Unfall-Straßenbahn Halberstädter Straßenbahn kehrt in Millimeterschritten aus der Werkstatt zurück
Das will sogar ein Straßenbahn-Fan aus Stuttgart nicht verpassen: Die erste der beiden Trams, die 2020 in Halberstadt verunfallt sind, ist aus der Werkstatt zurück.
Halberstadt - Buchstäblich millimeterweise arbeitet sich Jörg Götz vor. Rückwärtsgang rein, Lenkrad einschlagen, zurücksetzten. Erster Gang, Lenkrad in die andere Richtung, vor. Immer und immer wieder. Per Walkie-Talkie gibt ihm sein Kollege Thomas Bennarndt von der Straße aus Anweisung. Rund eine halbe Stunde dauert es, bis die Männer es geschafft haben. Der 32 Meter lange und 75 Tonnen schwere Sattelzug steht in der schmalen Zufahrt des Halberstädter Straßenbahndepots. Seine Ladung: der erste der beiden Leoliner, die im Vorjahr in einen schweren Unfall verwickelt waren.

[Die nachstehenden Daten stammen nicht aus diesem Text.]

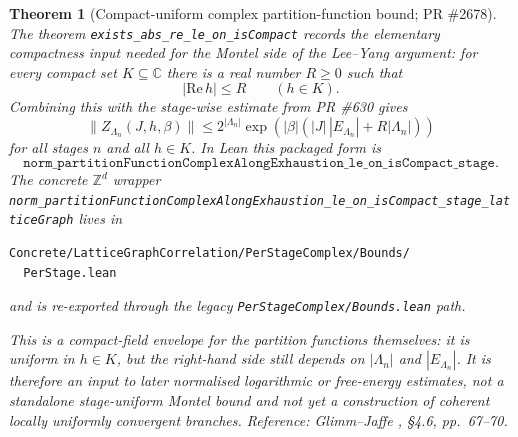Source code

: \documentclass[a4paper,11pt]{article}
\newtheorem{theorem}{Theorem}
\begin{document}
\begin{theorem}[Compact-uniform complex partition-function bound; PR \#2678]
The theorem
\texttt{exists\_abs\_re\_le\_on\_isCompact} records the elementary
compactness input needed for the Montel side of the Lee--Yang argument: for
every compact set $K\subseteq\mathbb C$ there is a real number $R\ge 0$ such
that
\[
  |\mathrm{Re}\,h|\le R\qquad (h\in K).
\]
Combining this with the stage-wise estimate from PR \#630 gives
\[
  \|Z_{\Lambda_n}(J,h,\beta)\|
  \le
  2^{|\Lambda_n|}
  \exp\!\left(|\beta|\left(|J|\,|E_{\Lambda_n}|+R|\Lambda_n|\right)\right)
\]
for all stages $n$ and all $h\in K$.  In Lean this packaged form is
\[
  \texttt{norm\_partitionFunctionComplexAlongExhaustion\_le\_on\_isCompact\_stage}.
\]
The concrete $\mathbb Z^d$ wrapper
\texttt{norm\_partitionFunctionComplexAlongExhaustion\_le\_on\_isCompact\_stage\_latticeGraph}
lives in
\begin{Verbatim}[fontsize=\footnotesize]
Concrete/LatticeGraphCorrelation/PerStageComplex/Bounds/
  PerStage.lean
\end{Verbatim}
and is re-exported through the legacy
\texttt{PerStageComplex/Bounds.lean} path.

This is a compact-field envelope for the partition functions themselves: it is
uniform in $h\in K$, but the right-hand side still depends on $|\Lambda_n|$ and
$|E_{\Lambda_n}|$.  It is therefore an input to later normalised logarithmic
or free-energy estimates, not a standalone stage-uniform Montel bound and not
yet a construction of coherent locally uniformly convergent branches.
Reference: Glimm--Jaffe \cite{glimm-jaffe}, \S 4.6, pp.~67--70.
\end{theorem}
\end{document}
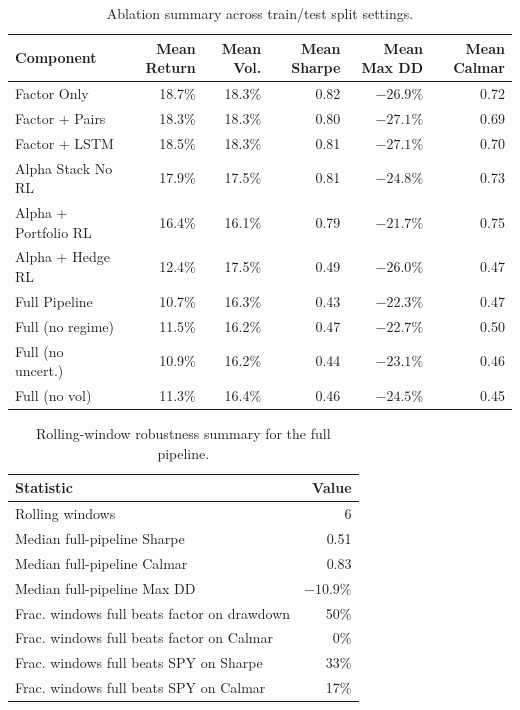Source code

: \begin{table}[H]
\centering
\caption{Ablation summary across train/test split settings.}
\label{tab:ablation_summary}
\begin{tabular}{@{} l r r r r r @{}}
\toprule
Component & Mean Return & Mean Vol. & Mean Sharpe & Mean Max DD & Mean Calmar \\
\midrule
Factor Only & 18.7\% & 18.3\% & 0.82 & $-26.9\%$ & 0.72 \\
Factor + Pairs & 18.3\% & 18.3\% & 0.80 & $-27.1\%$ & 0.69 \\
Factor + LSTM & 18.5\% & 18.3\% & 0.81 & $-27.1\%$ & 0.70 \\
Alpha Stack No RL & 17.9\% & 17.5\% & 0.81 & $-24.8\%$ & 0.73 \\
Alpha + Portfolio RL & 16.4\% & 16.1\% & 0.79 & $-21.7\%$ & 0.75 \\
Alpha + Hedge RL & 12.4\% & 17.5\% & 0.49 & $-26.0\%$ & 0.47 \\
Full Pipeline & 10.7\% & 16.3\% & 0.43 & $-22.3\%$ & 0.47 \\
Full (no regime) & 11.5\% & 16.2\% & 0.47 & $-22.7\%$ & 0.50 \\
Full (no uncert.) & 10.9\% & 16.2\% & 0.44 & $-23.1\%$ & 0.46 \\
Full (no vol) & 11.3\% & 16.4\% & 0.46 & $-24.5\%$ & 0.45 \\
\bottomrule
\end{tabular}
\end{table}

\begin{table}[H]
\centering
\caption{Rolling-window robustness summary for the full pipeline.}
\label{tab:robustness_summary}
\begin{tabular}{@{} l r @{}}
\toprule
Statistic & Value \\
\midrule
Rolling windows & 6 \\
Median full-pipeline Sharpe & 0.51 \\
Median full-pipeline Calmar & 0.83 \\
Median full-pipeline Max DD & $-10.9\%$ \\
Frac. windows full beats factor on drawdown & 50\% \\
Frac. windows full beats factor on Calmar & 0\% \\
Frac. windows full beats SPY on Sharpe & 33\% \\
Frac. windows full beats SPY on Calmar & 17\% \\
\bottomrule
\end{tabular}
\end{table}

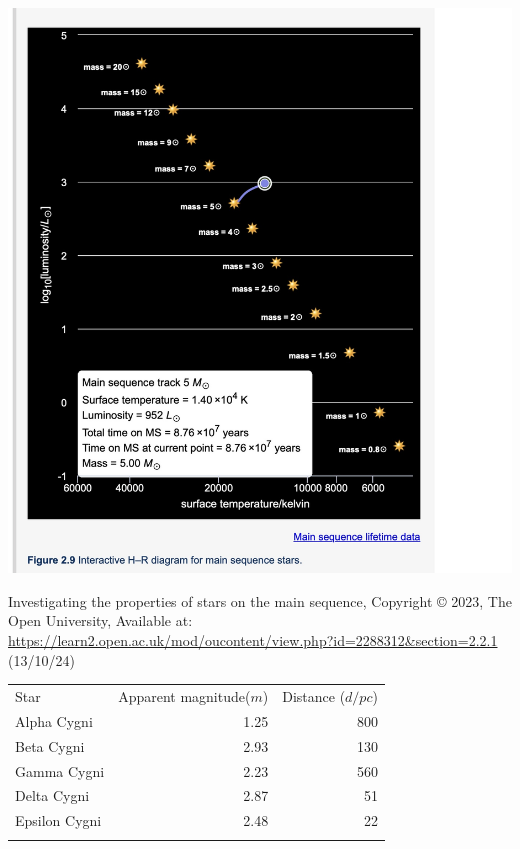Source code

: \documentclass[a4paper]{tufte-handout}
\begin{document}
\begin{question}
\begin{center}
\includegraphics[scale=0.5]{screenshot.jpg}
\end{center}
Investigating the properties of stars on the main sequence, Copyright © 2023, The Open University, Available at: \url{https://learn2.open.ac.uk/mod/oucontent/view.php?id=2288312&section=2.2.1} (13/10/24)
\end{question}

\begin{question}
\begin{center}
\begin{tabular}{lrr}
\arrayrulecolor{blue!20!white}\hline
\rowcolor{blue!20!white}Star & Apparent magnitude($m$) & Distance ($d/pc$)\\
\arrayrulecolor{blue!20!white}\hline
Alpha Cygni & 1.25 & 800\\ 
\arrayrulecolor{blue!20!white}\hline
Beta Cygni & 2.93 & 130\\
\arrayrulecolor{blue!20!white}\hline
Gamma Cygni & 2.23 & 560\\
\arrayrulecolor{blue!20!white}\hline
Delta Cygni & 2.87 & 51\\
\arrayrulecolor{blue!20!white}\hline
Epsilon Cygni & 2.48 & 22\\
\arrayrulecolor{blue!20!white}\hline
\end{tabular}
\end{center}
\end{question}
\end{document}
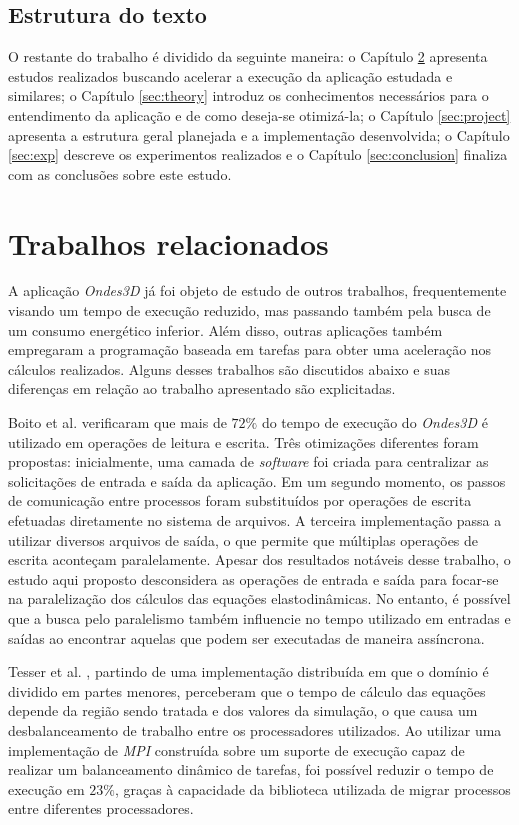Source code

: \documentclass[cic,tc]{iiufrgs}
\begin{document}
\section{Estrutura do texto}

O restante do trabalho é dividido da seguinte maneira: o Capítulo \ref{sec:related} apresenta estudos realizados buscando acelerar a execução da aplicação estudada e similares; o Capítulo
\ref{sec:theory} introduz os conhecimentos necessários para o entendimento da aplicação e de como deseja-se otimizá-la; o Capítulo \ref{sec:project} apresenta a estrutura geral planejada e
a implementação desenvolvida; o Capítulo \ref{sec:exp} descreve os experimentos realizados e o Capítulo \ref{sec:conclusion} finaliza com as conclusões sobre este estudo. 

\chapter{Trabalhos relacionados}\label{sec:related}

A aplicação \textit{Ondes3D} já foi objeto de estudo de outros trabalhos, frequentemente visando um tempo de execução reduzido, mas passando também pela busca de um consumo energético 
inferior. Além disso, outras aplicações também empregaram a programação baseada em tarefas para obter uma aceleração nos cálculos realizados. Alguns desses trabalhos são discutidos abaixo e
suas diferenças em relação ao trabalho apresentado são explicitadas.

Boito et al. \cite{boito} verificaram que mais de $72\%$ do tempo de execução do \textit{Ondes3D} é utilizado em operações de leitura e escrita. Três otimizações diferentes foram
propostas: inicialmente, uma camada de \textit{software} foi criada para centralizar as solicitações de entrada e saída da aplicação. Em um segundo momento, os passos de comunicação entre
processos foram substituídos por operações de escrita efetuadas diretamente no sistema de arquivos. A terceira implementação passa a utilizar diversos arquivos de saída, o que permite que
múltiplas operações de escrita aconteçam paralelamente. Apesar dos resultados notáveis desse trabalho, o estudo aqui proposto desconsidera as operações de entrada e saída para focar-se
na paralelização dos cálculos das equações elastodinâmicas. No entanto, é possível que a busca pelo paralelismo também influencie no tempo utilizado em entradas e saídas ao encontrar aquelas
que podem ser executadas de maneira assíncrona. 

Tesser et al. \cite{dupros:hal-00797682}, partindo de uma implementação distribuída em que o domínio é dividido em partes menores, perceberam que o tempo de cálculo das equações
depende da região sendo tratada e dos valores da simulação, o que causa um desbalanceamento de trabalho entre os processadores utilizados. Ao utilizar uma implementação de \textit{MPI} construída sobre um suporte de execução capaz de realizar um balanceamento dinâmico de tarefas, foi possível reduzir o tempo de execução em $23\%$, graças à capacidade da biblioteca utilizada de migrar processos entre diferentes processadores.
\end{document}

Die Rückkehr von Bahn Nummer 5 verfolgen Schaulustige gespannt und sichtlich beeindruckt, machen Fotos und Videos. Einer ist besonders emsig dabei. René Etzel fotografiert das Eintreffen des Leoliners aus jedem Winkel. Dafür ist er extra nach Halberstadt gereist, berichtet der 54-Jährige. „Um 0.20 Uhr fuhr der Zug in Stuttgart los.“ Noch am selben Abend wolle der Baden-Württemberger den Rückweg antreten. Die Tour ist dem gelernten Kaufmann im Fotohandel bestens bekannt. Er zähle schon lange nicht mehr, wie oft er in Halberstadt war. „Vielleicht so 60 Mal“, schätzt Etzel. Die Sehenswürdigkeiten der Stadt wie der Domschatz, das Gleimhaus oder die Spiegelsberge sind es nicht, die ihn in die Harzer Kreisstadt ziehen. Es sind die Straßenbahnen, verrät er. Besonderes Augenmerk hat er dabei natürlich auf die „Stuttgarter“, ein alter GT4-Zug, der früher in den Straßen seiner Heimatstadt unterwegs war, bevor das Fahrzeug in Halberstadt zum Einsatz kam.
Eine „Stuttgarter“ als Ersatz
Und kommt. Neben Bussen und der „Freiburger“, ebenfalls ein GT4-Zug, diente die „Stuttgarter“ in den vergangenen Monaten als Ersatz für die beiden Unfall-Leoliner.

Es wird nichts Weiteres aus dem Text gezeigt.